Vincenzo Galdi, le troisième homme de l’école de Gloeden, celui de l’ombre...


Pendant très longtemps, son œuvre a été occulté par celle de ses prestigieux maîtres. Durant tout le XXe siècle, des photos réalisées par lui ont été reproduites en tant qu’œuvres de Wilhelm von Gloeden, ou de Wilhelm von Plüschow. On ne savait rien de lui, alors on imaginait. N’était-il pas qu’un pseudonyme, derrière lequel se serait caché Plüschow ? Ou bien, sans doute, un jeune gigolo de Taormina, qui, après avoir posé pour les aristocrates allemands, se serait mis à les imiter, avec une certaine rudesse ?

Bien sûr, par-delà les stéréotypes, l’histoire était un peu plus compliquée et plus riche. Dans les années 2000, des passionnés, de différents pays, ont cherché à distinguer les photographies des trois auteurs, d’après leurs caractéristiques, leurs numéros d’inventaire, etc. On a vu progressivement émerger un corpus, une œuvre. Il s’est avéré que Galdi a réalisé et commercialisé, durant sa courte carrière, autour de 6 000 clichés.
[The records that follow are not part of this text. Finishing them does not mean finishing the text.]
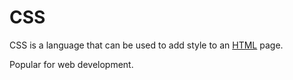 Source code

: # CSS



CSS is a language that can be used to add style to an [HTML](/wiki/HTML) page.
            
Popular for web development. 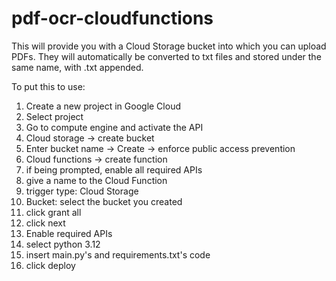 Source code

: # pdf-ocr-cloudfunctions
This will provide you with a Cloud Storage bucket into which you can upload PDFs. They will automatically be converted to txt files and stored under the same name, with .txt appended.

To put this to use:

1. Create a new project in Google Cloud
2. Select project
3. Go to compute engine and activate the API
4. Cloud storage -> create bucket
5. Enter bucket name -> Create -> enforce public access prevention
6. Cloud functions -> create function
7. if being prompted, enable all required APIs
8. give a name to the Cloud Function
9. trigger type: Cloud Storage
10. Bucket: select the bucket you created
11. click grant all
12. click next
13. Enable required APIs
14. select python 3.12
15. insert main.py's and requirements.txt's code
16. click deploy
Ses épreuves sont rares, ayant très souvent été détruites lors des tris après décès, et seule une fraction de ces images est aujourd’hui connue.
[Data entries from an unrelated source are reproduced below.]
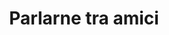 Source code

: ---
layout: book
title: "Parlarne tra amici"
author_first_name: "Sally Rooney"
author_last_name: "Rooney"
cover_url: "/assets/images/book-cover-placeholder.jpg"
year: 2023
---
Puis en 2012, les descendants du photographe (il avait donc une famille !) se sont décidés à faire la lumière sur ce sulfureux ancêtre, qui faisait de plus en plus de bruit. Parut un petit livre par Tommaso Dore, justement intitulé « Galdi rivelato ». Il s’avéra que, né à Naples en 1871, Galdi était en fait issu d’une famille favorisée, et qu’il avait fait les Beaux-arts. Lorsque la photographie érotique est devenue impossible à Rome, vers 1907, il y a ouvert une des toutes premières galeries d’art, qu’il tiendra jusqu’en… 1951. On apprend qu’il fut franc-maçon, qu’il est allé admirer l’art de Rodin à Paris… Marié en 1902, à une institutrice, il a eu trois enfants. Il est décédé à l’âge respectable de 90 ans, en 1961, et sa mémoire fut honorée par d’élogieux articles nécrologiques dans la presse.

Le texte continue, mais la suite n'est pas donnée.